Entre octubre y noviembre, se llevaron a cabo dos elecciones en este pequeño país, vecino de Rumania y Ucrania, uno de los territorios más pobres de Europa en términos de PBI per cápita. Ambas estuvieron profundamente entrelazadas, porque Maia Sandu, Jefa de Estado desde 2020, representa la visión más proeuropea de la política local y ha encabezado el proceso que derivó en la candidatura a la UE en junio de 2022. Sandu se postulaba a la reelección. Al mismo tiempo, se realizó un referéndum con el objetivo de incluir en la Constitución el mandato popular de incorporarse al bloque continental, tal como ya sucedió en Ucrania en 2019 y en Georgia un año antes.
La principal oposición moldava, el Partido de los Socialistas, llamó a boicotear el referéndum con el argumento de que sería utilizado por la presidenta para apalancar su victoria. A diferencia del Partido de los Comunistas, que promovió el voto en contra, la estrategia socialista apuntaba a que no se superara el mínimo requerido de participación del 33%. De no alcanzarse, el referéndum sería inválido y eso bastaría para no tener que mostrarse como un partido anti-UE en un país en el que casi 65% de la población apoya el ingreso al bloque.
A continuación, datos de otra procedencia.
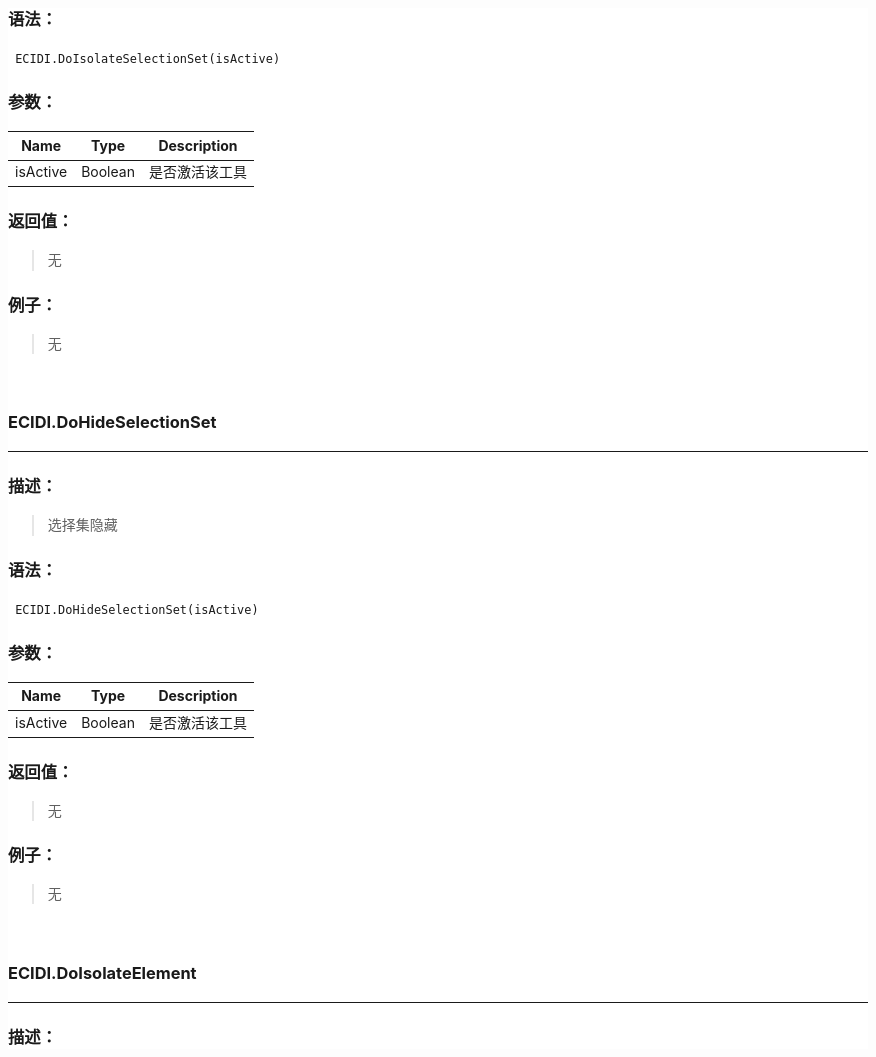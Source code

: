 ### **语法：**

     ECIDI.DoIsolateSelectionSet(isActive)

### **参数：**

Name | Type | 	Description
---- | ---- |   -----------
isActive | Boolean | 是否激活该工具

### **返回值：**

>无

### **例子：**

>无

<br>

<h3 id="1-8" ></h3>

### **ECIDI.DoHideSelectionSet**
---
### **描述：**

>选择集隐藏

### **语法：**

     ECIDI.DoHideSelectionSet(isActive)

### **参数：**

Name | Type | 	Description
---- | ---- |   -----------
isActive | Boolean | 是否激活该工具

### **返回值：**

>无

### **例子：**

>无

<br>

<h3 id="1-9" ></h3>

### **ECIDI.DoIsolateElement**
---
### **描述：**
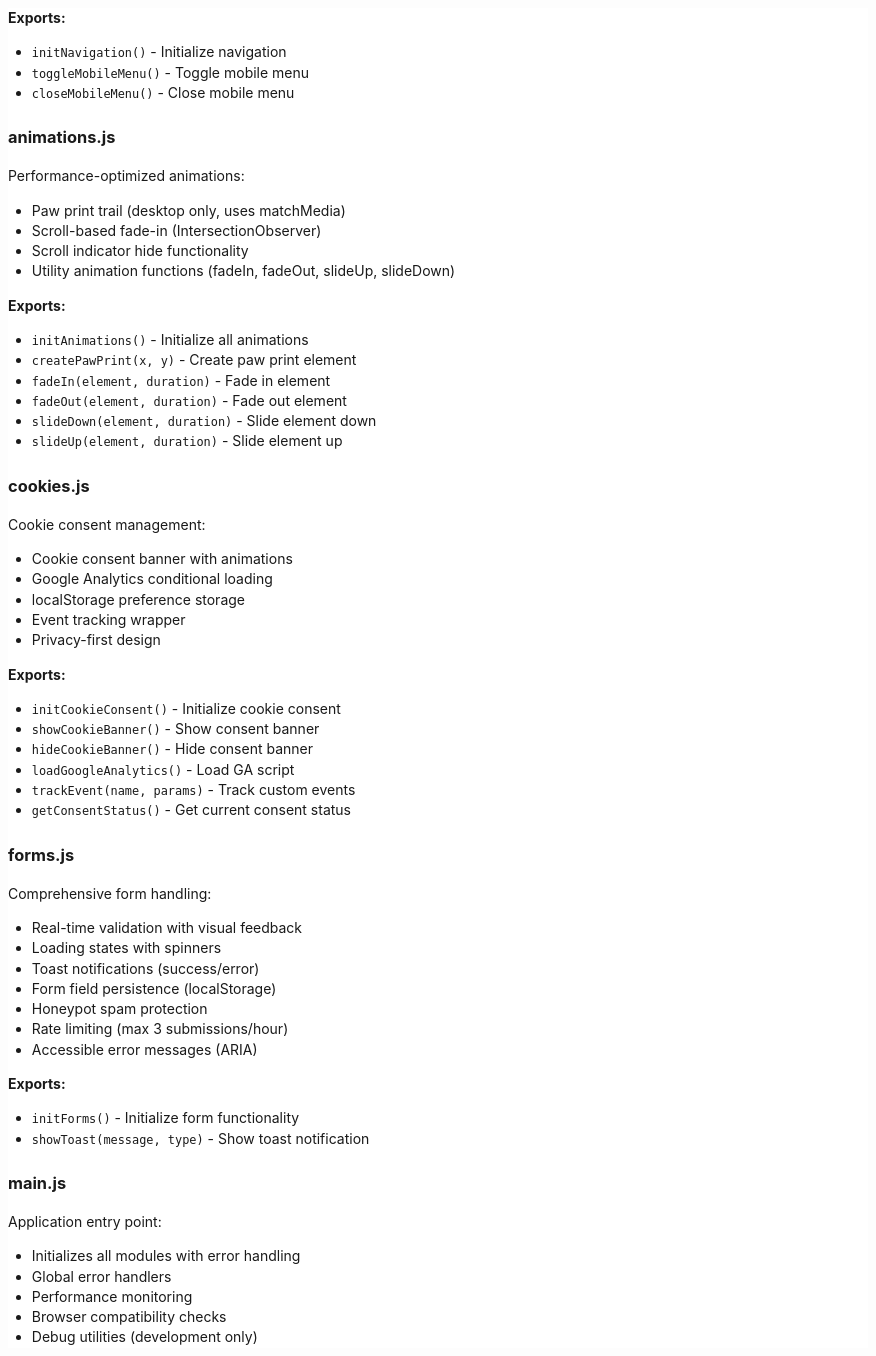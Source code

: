 **Exports:**
- `initNavigation()` - Initialize navigation
- `toggleMobileMenu()` - Toggle mobile menu
- `closeMobileMenu()` - Close mobile menu

### animations.js
Performance-optimized animations:
- Paw print trail (desktop only, uses matchMedia)
- Scroll-based fade-in (IntersectionObserver)
- Scroll indicator hide functionality
- Utility animation functions (fadeIn, fadeOut, slideUp, slideDown)

**Exports:**
- `initAnimations()` - Initialize all animations
- `createPawPrint(x, y)` - Create paw print element
- `fadeIn(element, duration)` - Fade in element
- `fadeOut(element, duration)` - Fade out element
- `slideDown(element, duration)` - Slide element down
- `slideUp(element, duration)` - Slide element up

### cookies.js
Cookie consent management:
- Cookie consent banner with animations
- Google Analytics conditional loading
- localStorage preference storage
- Event tracking wrapper
- Privacy-first design

**Exports:**
- `initCookieConsent()` - Initialize cookie consent
- `showCookieBanner()` - Show consent banner
- `hideCookieBanner()` - Hide consent banner
- `loadGoogleAnalytics()` - Load GA script
- `trackEvent(name, params)` - Track custom events
- `getConsentStatus()` - Get current consent status

### forms.js
Comprehensive form handling:
- Real-time validation with visual feedback
- Loading states with spinners
- Toast notifications (success/error)
- Form field persistence (localStorage)
- Honeypot spam protection
- Rate limiting (max 3 submissions/hour)
- Accessible error messages (ARIA)

**Exports:**
- `initForms()` - Initialize form functionality
- `showToast(message, type)` - Show toast notification

### main.js
Application entry point:
- Initializes all modules with error handling
- Global error handlers
- Performance monitoring
- Browser compatibility checks
- Debug utilities (development only)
El voto afirmativo, proeuropeo, resultó vencedor, pero por menos de medio punto porcentual. Y, si se omitieran los votos desde el extranjero, que representaron algo más de un 15%, el NO hubiera ganado por casi 5%. Sandu celebró y fue felicitada por sus aliados en Europa, pero no había mucho para festejar. Ganar por un margen tan acotado no es una buena noticia para la UE en uno de los países más subdesarrollados del continente, parcialmente ocupado por Rusia desde la disolución soviética y vecino de Ucrania, invadida por la misma Rusia. En este contexto, el voto prooccidental (o, mejor, anti-Moscú) debería haber sido abrumador. Y no ocurrió en el referéndum, pero tampoco en las dos vueltas electorales para elegir presidente.
Sandu ganó, sí, y continuará presidiendo Moldavia por los próximos cuatro años. Pero su 55% en el ballotage resulta un tanto desdibujado. Considerando sólo votos locales, el candidato del socialismo, Alexandr Stoianoglo, ganó por algo más de 1,2%. Parece una diferencia mínima, pero bastará para explotar la narrativa de que él representa a los moldavos que viven en Moldavia, que conocen Moldavia; mientras que ella, que obtuvo más del 80% del voto en el extranjero (cerca de un 20% del voto total), representa intereses foráneos.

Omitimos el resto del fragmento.